■ **Exercise prompt**
After locating "nach strengem Niederstwertprinzip" in the listing below, copy that line and each one after it exactly, ending with the line that has "Andere Verwaltungsaufwendungen".
━━━ Supplied material ━━━
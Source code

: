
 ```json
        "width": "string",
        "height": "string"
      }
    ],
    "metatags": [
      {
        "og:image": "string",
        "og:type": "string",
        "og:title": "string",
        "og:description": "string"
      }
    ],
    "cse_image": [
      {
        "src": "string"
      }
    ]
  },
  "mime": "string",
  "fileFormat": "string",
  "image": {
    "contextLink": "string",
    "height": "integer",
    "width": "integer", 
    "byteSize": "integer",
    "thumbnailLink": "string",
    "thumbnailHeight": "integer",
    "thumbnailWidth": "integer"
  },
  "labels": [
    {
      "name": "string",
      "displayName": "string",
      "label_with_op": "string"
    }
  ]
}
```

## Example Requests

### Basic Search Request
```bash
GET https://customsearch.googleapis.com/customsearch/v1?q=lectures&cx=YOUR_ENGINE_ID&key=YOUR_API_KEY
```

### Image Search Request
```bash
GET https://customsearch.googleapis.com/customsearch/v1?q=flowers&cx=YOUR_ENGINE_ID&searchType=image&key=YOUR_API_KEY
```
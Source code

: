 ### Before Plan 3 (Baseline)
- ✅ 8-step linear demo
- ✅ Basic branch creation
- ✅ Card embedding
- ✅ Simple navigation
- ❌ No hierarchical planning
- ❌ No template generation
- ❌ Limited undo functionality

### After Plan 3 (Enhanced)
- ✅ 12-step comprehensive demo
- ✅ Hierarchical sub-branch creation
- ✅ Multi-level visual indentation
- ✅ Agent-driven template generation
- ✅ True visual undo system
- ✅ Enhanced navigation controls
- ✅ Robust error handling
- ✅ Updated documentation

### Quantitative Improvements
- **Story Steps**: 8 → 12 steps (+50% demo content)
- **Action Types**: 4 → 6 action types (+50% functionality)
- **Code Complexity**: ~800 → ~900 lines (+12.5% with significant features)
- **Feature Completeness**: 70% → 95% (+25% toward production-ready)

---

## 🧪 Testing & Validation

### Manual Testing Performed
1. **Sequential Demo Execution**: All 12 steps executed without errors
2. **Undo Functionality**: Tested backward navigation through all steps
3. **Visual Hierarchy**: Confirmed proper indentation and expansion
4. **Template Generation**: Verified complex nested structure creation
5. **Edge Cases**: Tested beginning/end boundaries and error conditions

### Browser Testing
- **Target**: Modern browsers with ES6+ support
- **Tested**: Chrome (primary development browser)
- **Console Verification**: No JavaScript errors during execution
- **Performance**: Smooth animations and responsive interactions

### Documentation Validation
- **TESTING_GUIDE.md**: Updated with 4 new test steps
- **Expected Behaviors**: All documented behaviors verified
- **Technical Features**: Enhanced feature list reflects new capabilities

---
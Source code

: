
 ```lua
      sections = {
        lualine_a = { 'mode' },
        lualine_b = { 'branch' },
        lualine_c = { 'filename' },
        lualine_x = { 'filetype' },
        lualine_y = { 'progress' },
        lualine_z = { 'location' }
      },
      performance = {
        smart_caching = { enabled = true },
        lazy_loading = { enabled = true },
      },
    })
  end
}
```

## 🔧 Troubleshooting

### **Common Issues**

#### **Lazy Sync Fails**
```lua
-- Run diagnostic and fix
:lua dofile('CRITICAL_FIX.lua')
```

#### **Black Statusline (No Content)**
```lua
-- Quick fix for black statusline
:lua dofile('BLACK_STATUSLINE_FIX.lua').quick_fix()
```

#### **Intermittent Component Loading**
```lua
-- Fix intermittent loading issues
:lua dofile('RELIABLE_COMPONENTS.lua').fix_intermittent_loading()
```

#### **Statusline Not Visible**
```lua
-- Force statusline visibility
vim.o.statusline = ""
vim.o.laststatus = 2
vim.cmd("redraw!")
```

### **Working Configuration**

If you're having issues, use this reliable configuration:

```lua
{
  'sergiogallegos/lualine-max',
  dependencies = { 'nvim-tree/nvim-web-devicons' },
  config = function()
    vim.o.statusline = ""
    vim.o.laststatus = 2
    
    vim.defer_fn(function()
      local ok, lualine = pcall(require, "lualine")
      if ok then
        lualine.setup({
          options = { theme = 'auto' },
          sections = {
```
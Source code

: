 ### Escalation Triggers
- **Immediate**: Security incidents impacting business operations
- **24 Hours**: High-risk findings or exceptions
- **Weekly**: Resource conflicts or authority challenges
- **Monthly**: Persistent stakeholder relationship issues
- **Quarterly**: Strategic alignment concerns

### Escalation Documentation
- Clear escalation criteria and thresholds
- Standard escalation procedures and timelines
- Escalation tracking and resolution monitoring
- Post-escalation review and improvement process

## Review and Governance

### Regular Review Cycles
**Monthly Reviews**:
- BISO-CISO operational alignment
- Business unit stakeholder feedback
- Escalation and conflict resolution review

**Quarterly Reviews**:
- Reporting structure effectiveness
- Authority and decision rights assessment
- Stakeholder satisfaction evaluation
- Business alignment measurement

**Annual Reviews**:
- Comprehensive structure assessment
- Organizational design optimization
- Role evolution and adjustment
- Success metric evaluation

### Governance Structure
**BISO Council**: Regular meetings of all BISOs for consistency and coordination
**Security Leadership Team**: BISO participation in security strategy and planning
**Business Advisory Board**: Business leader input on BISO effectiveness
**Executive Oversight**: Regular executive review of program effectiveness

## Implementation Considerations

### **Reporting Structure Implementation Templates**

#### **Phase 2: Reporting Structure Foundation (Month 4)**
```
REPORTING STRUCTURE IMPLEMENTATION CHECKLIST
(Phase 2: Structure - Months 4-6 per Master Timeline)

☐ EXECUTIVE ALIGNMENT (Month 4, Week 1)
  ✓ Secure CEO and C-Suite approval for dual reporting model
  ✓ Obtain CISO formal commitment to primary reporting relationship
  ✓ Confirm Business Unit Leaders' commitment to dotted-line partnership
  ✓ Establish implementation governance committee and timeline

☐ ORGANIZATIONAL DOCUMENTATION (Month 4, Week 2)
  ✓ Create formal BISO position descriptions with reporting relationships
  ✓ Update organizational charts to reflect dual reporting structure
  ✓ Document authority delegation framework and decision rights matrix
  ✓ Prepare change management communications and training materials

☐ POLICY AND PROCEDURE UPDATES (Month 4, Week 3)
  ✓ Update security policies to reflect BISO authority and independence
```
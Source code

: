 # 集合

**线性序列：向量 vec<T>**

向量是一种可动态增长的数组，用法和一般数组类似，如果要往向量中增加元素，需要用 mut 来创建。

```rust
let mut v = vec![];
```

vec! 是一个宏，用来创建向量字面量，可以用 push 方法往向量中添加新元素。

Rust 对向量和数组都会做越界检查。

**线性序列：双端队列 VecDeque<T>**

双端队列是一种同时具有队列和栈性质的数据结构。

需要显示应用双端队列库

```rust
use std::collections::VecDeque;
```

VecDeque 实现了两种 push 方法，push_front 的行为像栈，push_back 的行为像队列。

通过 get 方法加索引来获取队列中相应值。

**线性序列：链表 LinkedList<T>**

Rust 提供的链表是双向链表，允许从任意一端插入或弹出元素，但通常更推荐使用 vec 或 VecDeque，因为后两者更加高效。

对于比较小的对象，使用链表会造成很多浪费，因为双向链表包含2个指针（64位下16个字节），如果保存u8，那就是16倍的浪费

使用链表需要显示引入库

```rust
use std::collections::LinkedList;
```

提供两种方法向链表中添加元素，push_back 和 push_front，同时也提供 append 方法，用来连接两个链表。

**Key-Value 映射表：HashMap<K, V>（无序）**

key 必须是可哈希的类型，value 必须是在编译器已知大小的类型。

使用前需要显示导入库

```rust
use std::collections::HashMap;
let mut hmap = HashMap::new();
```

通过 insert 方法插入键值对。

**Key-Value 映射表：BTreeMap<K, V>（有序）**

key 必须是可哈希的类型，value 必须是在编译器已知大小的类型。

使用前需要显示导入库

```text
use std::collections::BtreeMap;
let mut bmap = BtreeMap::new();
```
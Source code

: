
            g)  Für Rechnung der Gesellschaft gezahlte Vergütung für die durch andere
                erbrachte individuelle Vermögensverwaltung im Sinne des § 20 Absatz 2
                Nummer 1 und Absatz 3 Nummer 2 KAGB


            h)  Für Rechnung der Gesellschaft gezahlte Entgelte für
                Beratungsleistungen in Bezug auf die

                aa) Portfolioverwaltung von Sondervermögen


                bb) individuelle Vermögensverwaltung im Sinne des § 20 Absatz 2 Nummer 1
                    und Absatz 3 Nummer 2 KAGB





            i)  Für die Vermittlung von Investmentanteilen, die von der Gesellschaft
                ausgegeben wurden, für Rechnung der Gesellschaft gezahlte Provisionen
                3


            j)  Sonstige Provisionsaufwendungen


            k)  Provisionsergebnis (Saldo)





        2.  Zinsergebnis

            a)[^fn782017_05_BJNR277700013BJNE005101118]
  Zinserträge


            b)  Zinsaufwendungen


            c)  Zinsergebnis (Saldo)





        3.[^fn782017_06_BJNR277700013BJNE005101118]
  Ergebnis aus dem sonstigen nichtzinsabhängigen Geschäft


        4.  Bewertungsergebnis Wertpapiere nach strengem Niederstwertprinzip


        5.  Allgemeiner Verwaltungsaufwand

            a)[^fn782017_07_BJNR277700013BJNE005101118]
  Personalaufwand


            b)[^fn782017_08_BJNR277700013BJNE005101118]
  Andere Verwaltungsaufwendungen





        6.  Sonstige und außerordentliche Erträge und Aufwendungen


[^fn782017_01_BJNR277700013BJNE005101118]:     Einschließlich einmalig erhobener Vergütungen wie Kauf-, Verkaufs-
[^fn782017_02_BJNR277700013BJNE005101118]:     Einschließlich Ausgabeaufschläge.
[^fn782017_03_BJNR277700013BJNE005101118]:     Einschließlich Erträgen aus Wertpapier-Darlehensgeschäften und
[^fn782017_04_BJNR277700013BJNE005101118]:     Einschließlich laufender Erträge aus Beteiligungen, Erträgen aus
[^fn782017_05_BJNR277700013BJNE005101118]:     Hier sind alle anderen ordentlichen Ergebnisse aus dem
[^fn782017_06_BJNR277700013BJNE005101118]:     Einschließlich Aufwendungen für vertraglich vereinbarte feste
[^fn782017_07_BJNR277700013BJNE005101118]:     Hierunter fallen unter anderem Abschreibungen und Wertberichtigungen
━━━
■ **Solution below**
        4.  Bewertungsergebnis Wertpapiere nach strengem Niederstwertprinzip


        5.  Allgemeiner Verwaltungsaufwand

            a)[^fn782017_07_BJNR277700013BJNE005101118]
  Personalaufwand


            b)[^fn782017_08_BJNR277700013BJNE005101118]
  Andere Verwaltungsaufwendungen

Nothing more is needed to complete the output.